11 Replies Latest reply on Jun 1, 2018 11:29 AM by sivarni2003

Problem with capacityFactor=0 and restart of all nodes with capacityFactor > 0

enrico.olivelli Nov 17, 2014 3:31 AM

Hi,

here is my scenario.

I have a only one DIST_SYNC cache, most of the JVM in the cluster are configured with capacityFactor = 0 (like the distibutedlocalstorage=false property of Coherence) and some node are configured with capacityFactor>0 (for instance 1000). We are talking about 100 nodes with capacityFactor=0 and 4 nodes of the other kind, al the cluster is indide one single "site/rack". Partition Handling is off, numOwners is 1.

When all the nodes with capacityFactor > 0 are down the cluster comes to a degraded state from which it cannot recover anymore without a full cluster restart.

If I enable partition-handling AvailablyExceptions start to be throw and I think is the expected behaviour (Infinispan User Guide).

I think this is the problem and it is a bug:

14/11/17 09:27:25 WARN topology.CacheTopologyControlCommand: ISPN000071: Caught exception when handling command CacheTopologyControlCommand{cache=shared, type=JOIN, sender=testserver1@xxxxxxx-22311, site-id=xxx, rack-id=xxx, machine-id=24 bytes, joinInfo=CacheJoinInfo{consistentHashFactory=org.infinispan.distribution.ch.impl.TopologyAwareConsistentHashFactory@78b791ef, hashFunction=MurmurHash3, numSegments=60, numOwners=1, timeout=120000, totalOrder=false, distributed=true}, topologyId=0, rebalanceId=0, currentCH=null, pendingCH=null, availabilityMode=null, throwable=null, viewId=3}

java.lang.IllegalArgumentException: A cache topology's pending consistent hash must contain all the current consistent hash's members

at org.infinispan.topology.CacheTopology.<init>(CacheTopology.java:48)

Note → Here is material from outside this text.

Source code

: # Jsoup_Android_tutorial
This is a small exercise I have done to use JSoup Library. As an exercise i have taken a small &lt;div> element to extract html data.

at org.infinispan.topology.CacheTopology.<init>(CacheTopology.java:43)

at org.infinispan.topology.ClusterCacheStatus.startQueuedRebalance(ClusterCacheStatus.java:631)

at org.infinispan.topology.ClusterCacheStatus.queueRebalance(ClusterCacheStatus.java:85)

at org.infinispan.partionhandling.impl.PreferAvailabilityStrategy.onJoin(PreferAvailabilityStrategy.java:22)

at org.infinispan.topology.ClusterCacheStatus.doJoin(ClusterCacheStatus.java:540)

at org.infinispan.topology.ClusterTopologyManagerImpl.handleJoin(ClusterTopologyManagerImpl.java:123)

at org.infinispan.topology.CacheTopologyControlCommand.doPerform(CacheTopologyControlCommand.java:158)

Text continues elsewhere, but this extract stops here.